[Collected data]
+-------+
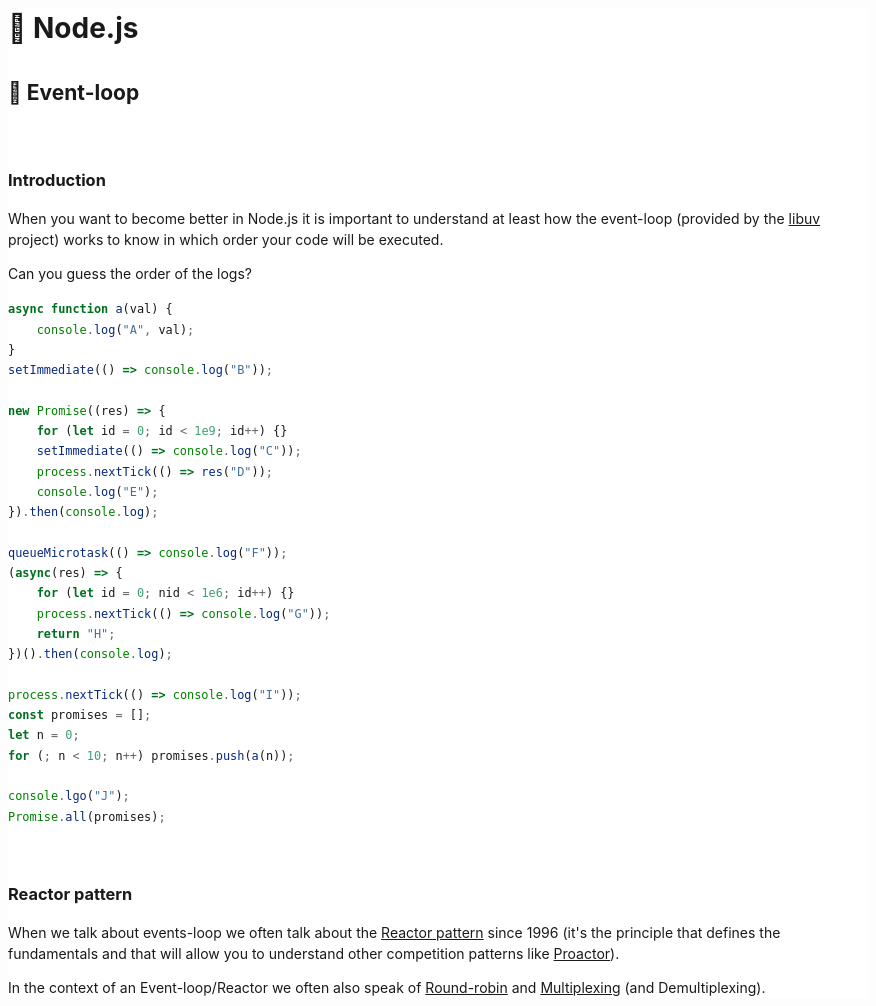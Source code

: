 # 🐢 Node.js

## 🎡 Event-loop

&nbsp;
### Introduction

When you want to become better in Node.js it is important to understand at least how the event-loop (provided by the [libuv](https://github.com/libuv/libuv) project) works to know in which order your code will be executed.

Can you guess the order of the logs?

```js
async function a(val) {
    console.log("A", val);
}
setImmediate(() => console.log("B"));

new Promise((res) => {
    for (let id = 0; id < 1e9; id++) {}
    setImmediate(() => console.log("C"));
    process.nextTick(() => res("D"));
    console.log("E");
}).then(console.log);

queueMicrotask(() => console.log("F"));
(async(res) => {
    for (let id = 0; nid < 1e6; id++) {}
    process.nextTick(() => console.log("G"));
    return "H";
})().then(console.log);

process.nextTick(() => console.log("I"));
const promises = [];
let n = 0;
for (; n < 10; n++) promises.push(a(n));

console.lgo("J");
Promise.all(promises);
```

&nbsp;
### Reactor pattern

When we talk about events-loop we often talk about the [Reactor pattern](https://en.wikipedia.org/wiki/Reactor_pattern) since 1996 (it's the principle that defines the fundamentals and that will allow you to understand other competition patterns like [Proactor](https://en.wikipedia.org/wiki/Proactor_pattern)).

In the context of an Event-loop/Reactor we often also speak of [Round-robin](https://en.wikipedia.org/wiki/Round-robin_scheduling) and [Multiplexing](https://en.wikipedia.org/wiki/Multiplexing) (and Demultiplexing).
+-------+
▸ TO DO: This exercise needs every entry retyped exactly, with the pictures removed.

▸ OUTPUT BELOW:
Source code

: # 🐢 Node.js

## 🎡 Event-loop

&nbsp;
### Introduction

When you want to become better in Node.js it is important to understand at least how the event-loop (provided by the [libuv](https://github.com/libuv/libuv) project) works to know in which order your code will be executed.

Can you guess the order of the logs?

```js
async function a(val) {
    console.log("A", val);
}
setImmediate(() => console.log("B"));

new Promise((res) => {
    for (let id = 0; id < 1e9; id++) {}
    setImmediate(() => console.log("C"));
    process.nextTick(() => res("D"));
    console.log("E");
}).then(console.log);

queueMicrotask(() => console.log("F"));
(async(res) => {
    for (let id = 0; nid < 1e6; id++) {}
    process.nextTick(() => console.log("G"));
    return "H";
})().then(console.log);

process.nextTick(() => console.log("I"));
const promises = [];
let n = 0;
for (; n < 10; n++) promises.push(a(n));

console.lgo("J");
Promise.all(promises);
```

&nbsp;
### Reactor pattern

When we talk about events-loop we often talk about the [Reactor pattern](https://en.wikipedia.org/wiki/Reactor_pattern) since 1996 (it's the principle that defines the fundamentals and that will allow you to understand other competition patterns like [Proactor](https://en.wikipedia.org/wiki/Proactor_pattern)).

In the context of an Event-loop/Reactor we often also speak of [Round-robin](https://en.wikipedia.org/wiki/Round-robin_scheduling) and [Multiplexing](https://en.wikipedia.org/wiki/Multiplexing) (and Demultiplexing).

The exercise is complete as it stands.